The fact that you are reading this article suggests that you are already taking an active interest in the financial future of your dependants and beneficiaries. However, the mire of financial regulations to which you must adhere can seem hugely confusing. This is particularly true in the case of inheritance issues; the prospect of navigating the complexities of inheritance law is daunting if you are not already well versed in finance. As such, you may wish to consider seeking professional advice from an Independent Financial Advisor, (IFA).
How can they Help?Independent Financial Advisors are trained to offer impartial advice on all financial matters, although some may specialise in particular areas such as tax or inheritance. In the first instance, it is important to remember that many financial advisors (as opposed to IFAs) are not independent or impartial. For example, many banks offer free financial advice to current or potential customers. However, the primary motivation behind this tends to be a desire to sell a new financial product to the individual seeking advice. As such, the advice is unlikely to be impartial.
As a result, if you are seeking financial advice you are likely to be better off paying for the service. There are hundreds of IFAs around the country that will give fee-based advice; this helps to ensure that they are truly independent, as they are being paid for their expertise rather than their abilities as a salesperson.

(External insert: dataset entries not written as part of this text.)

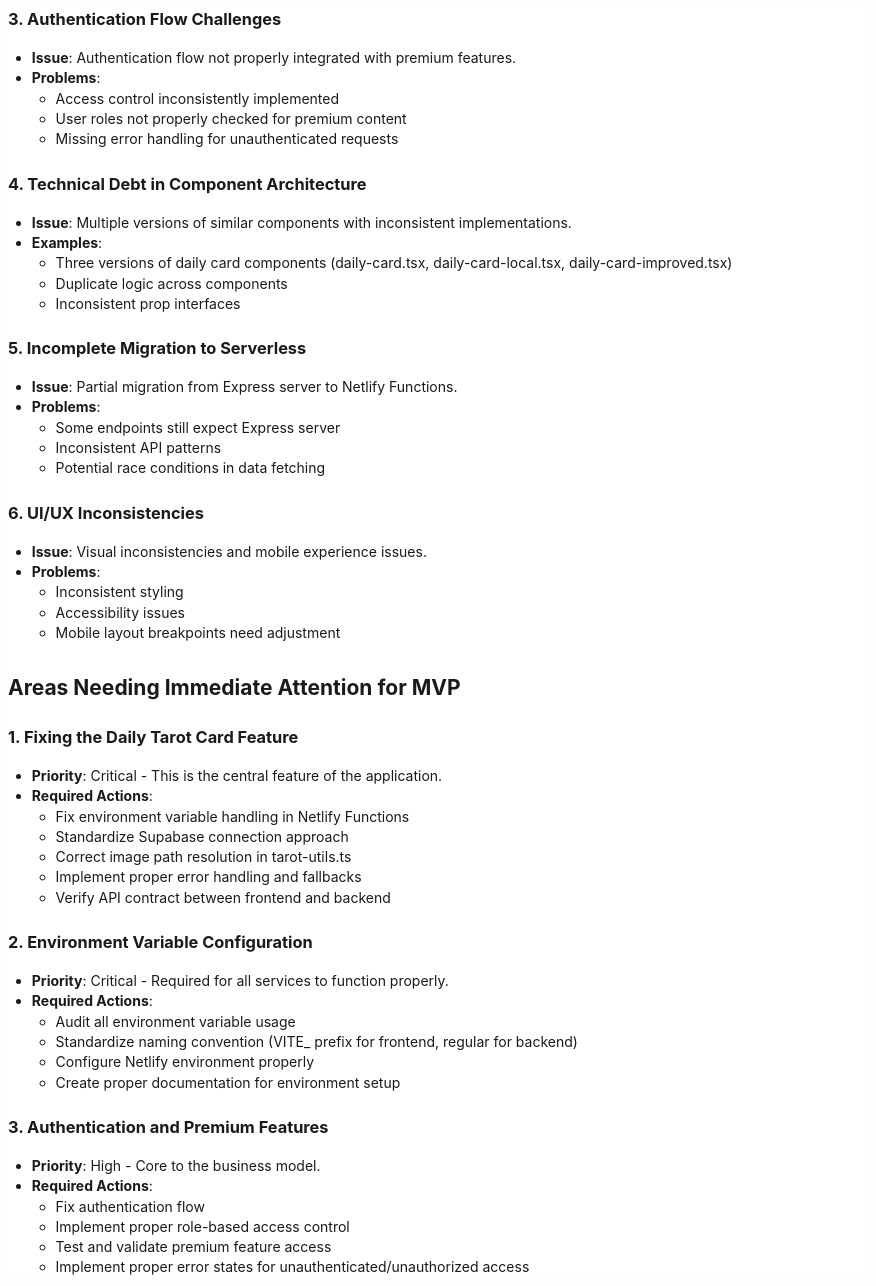### 3. Authentication Flow Challenges
- **Issue**: Authentication flow not properly integrated with premium features.
- **Problems**:
  - Access control inconsistently implemented
  - User roles not properly checked for premium content
  - Missing error handling for unauthenticated requests

### 4. Technical Debt in Component Architecture
- **Issue**: Multiple versions of similar components with inconsistent implementations.
- **Examples**:
  - Three versions of daily card components (daily-card.tsx, daily-card-local.tsx, daily-card-improved.tsx)
  - Duplicate logic across components
  - Inconsistent prop interfaces

### 5. Incomplete Migration to Serverless
- **Issue**: Partial migration from Express server to Netlify Functions.
- **Problems**:
  - Some endpoints still expect Express server
  - Inconsistent API patterns
  - Potential race conditions in data fetching

### 6. UI/UX Inconsistencies
- **Issue**: Visual inconsistencies and mobile experience issues.
- **Problems**:
  - Inconsistent styling
  - Accessibility issues
  - Mobile layout breakpoints need adjustment

## Areas Needing Immediate Attention for MVP

### 1. Fixing the Daily Tarot Card Feature
- **Priority**: Critical - This is the central feature of the application.
- **Required Actions**:
  - Fix environment variable handling in Netlify Functions
  - Standardize Supabase connection approach
  - Correct image path resolution in tarot-utils.ts
  - Implement proper error handling and fallbacks
  - Verify API contract between frontend and backend

### 2. Environment Variable Configuration
- **Priority**: Critical - Required for all services to function properly.
- **Required Actions**:
  - Audit all environment variable usage
  - Standardize naming convention (VITE_ prefix for frontend, regular for backend)
  - Configure Netlify environment properly
  - Create proper documentation for environment setup

### 3. Authentication and Premium Features
- **Priority**: High - Core to the business model.
- **Required Actions**:
  - Fix authentication flow
  - Implement proper role-based access control
  - Test and validate premium feature access
  - Implement proper error states for unauthenticated/unauthorized access
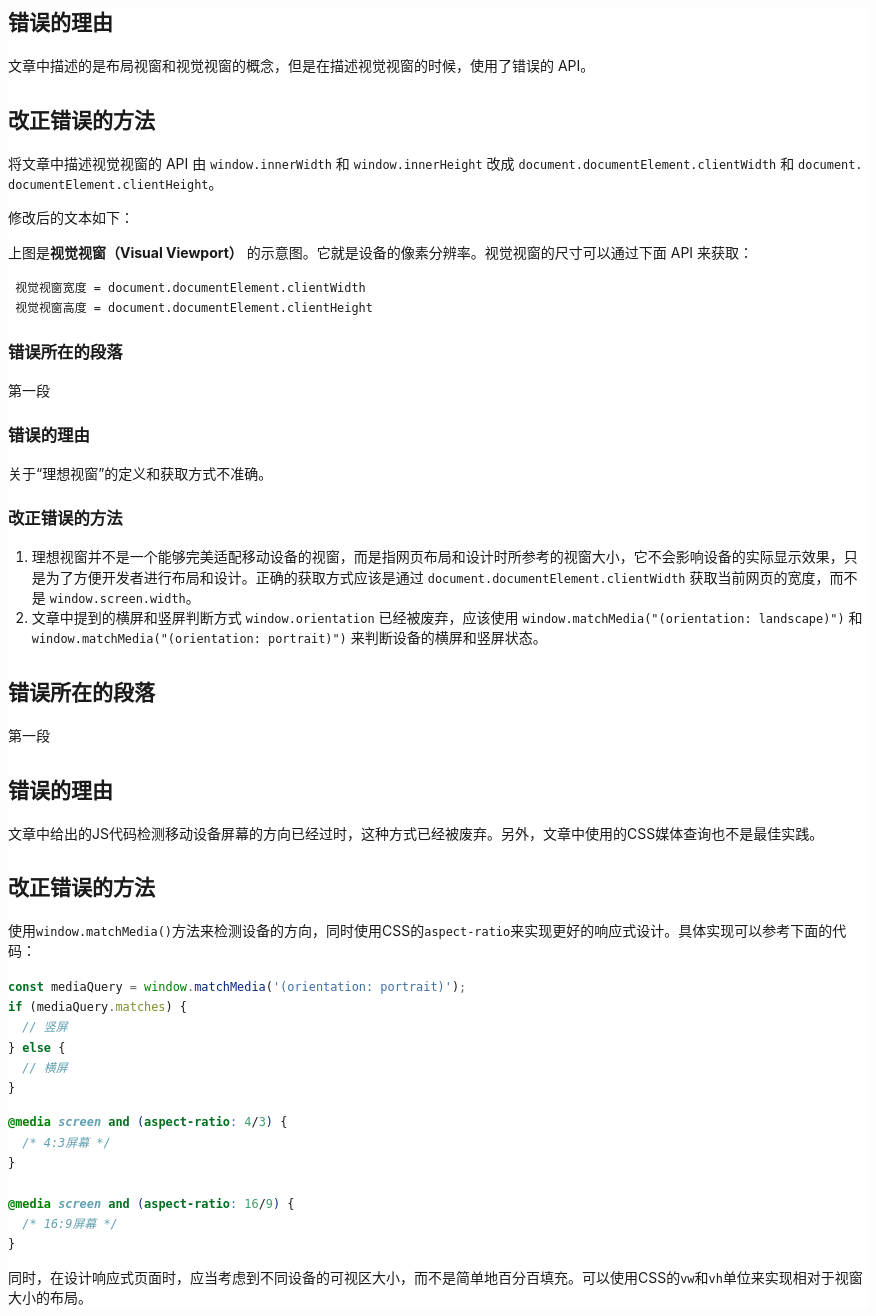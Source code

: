 ## 错误的理由
文章中描述的是布局视窗和视觉视窗的概念，但是在描述视觉视窗的时候，使用了错误的 API。

## 改正错误的方法
将文章中描述视觉视窗的 API 由 `window.innerWidth` 和 `window.innerHeight` 改成 `document.documentElement.clientWidth` 和 `document.documentElement.clientHeight`。

修改后的文本如下：

上图是**视觉视窗（Visual Viewport）** 的示意图。它就是设备的像素分辨率。视觉视窗的尺寸可以通过下面 API 来获取：

```
 视觉视窗宽度 = document.documentElement.clientWidth 
 视觉视窗高度 = document.documentElement.clientHeight 
```

### 错误所在的段落
第一段

### 错误的理由
关于“理想视窗”的定义和获取方式不准确。

### 改正错误的方法
1. 理想视窗并不是一个能够完美适配移动设备的视窗，而是指网页布局和设计时所参考的视窗大小，它不会影响设备的实际显示效果，只是为了方便开发者进行布局和设计。正确的获取方式应该是通过 `document.documentElement.clientWidth` 获取当前网页的宽度，而不是 `window.screen.width`。
2. 文章中提到的横屏和竖屏判断方式 `window.orientation` 已经被废弃，应该使用 `window.matchMedia("(orientation: landscape)")` 和 `window.matchMedia("(orientation: portrait)")` 来判断设备的横屏和竖屏状态。

## 错误所在的段落
第一段

## 错误的理由
文章中给出的JS代码检测移动设备屏幕的方向已经过时，这种方式已经被废弃。另外，文章中使用的CSS媒体查询也不是最佳实践。

## 改正错误的方法
使用`window.matchMedia()`方法来检测设备的方向，同时使用CSS的`aspect-ratio`来实现更好的响应式设计。具体实现可以参考下面的代码：

```javascript
const mediaQuery = window.matchMedia('(orientation: portrait)');
if (mediaQuery.matches) {
  // 竖屏
} else {
  // 横屏
}
```

```css
@media screen and (aspect-ratio: 4/3) {
  /* 4:3屏幕 */
}

@media screen and (aspect-ratio: 16/9) {
  /* 16:9屏幕 */
}
```
同时，在设计响应式页面时，应当考虑到不同设备的可视区大小，而不是简单地百分百填充。可以使用CSS的`vw`和`vh`单位来实现相对于视窗大小的布局。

There is a misconception that Independent Financial Advisors are the preserve of the very wealthy. In reality, a good IFA may well be able to help save you money, regardless of your financial situation. Inheritance planning should be a priority if you think your estate will be affected by Inheritance Tax; further information on the effects of this tax are available elsewhere on this site.
However, even if you think your estate will fall below the Inheritance Tax threshold, an IFA may be able to help you minimise other tax liabilities. They will also be able to help you identify allowances which you may not be using, or benefits to which you may be entitled. Billions of pounds worth of benefits and tax breaks go unclaimed every year in Britain, and an IFA will help you get what you are owed.
Free adviceIt is also worth remembering that Independent Financial Advice is available for free in certain places. Many charities, particularly Help the Aged, employ IFAs for those on whose behalf they act. For example, if you are over 65, it is likely that your local Help the Aged branch will be able to provide an IFA, possibly at your home, for free or at a heavily discounted rate.
The Citizens Advice Bureau (CAB) also has a number of volunteer IFAs on hand to offer free financial advice either over the phone or in branches. In contrast to Help the Aged, this advice is available to everyone, regardless of age. The CAB website will help you identify your nearest branch.
Reputable financial advice can do wonders for your financial situation. However, in order to make sure you are getting truly independent, impartial information, you should consider using either a fee based service or a charity.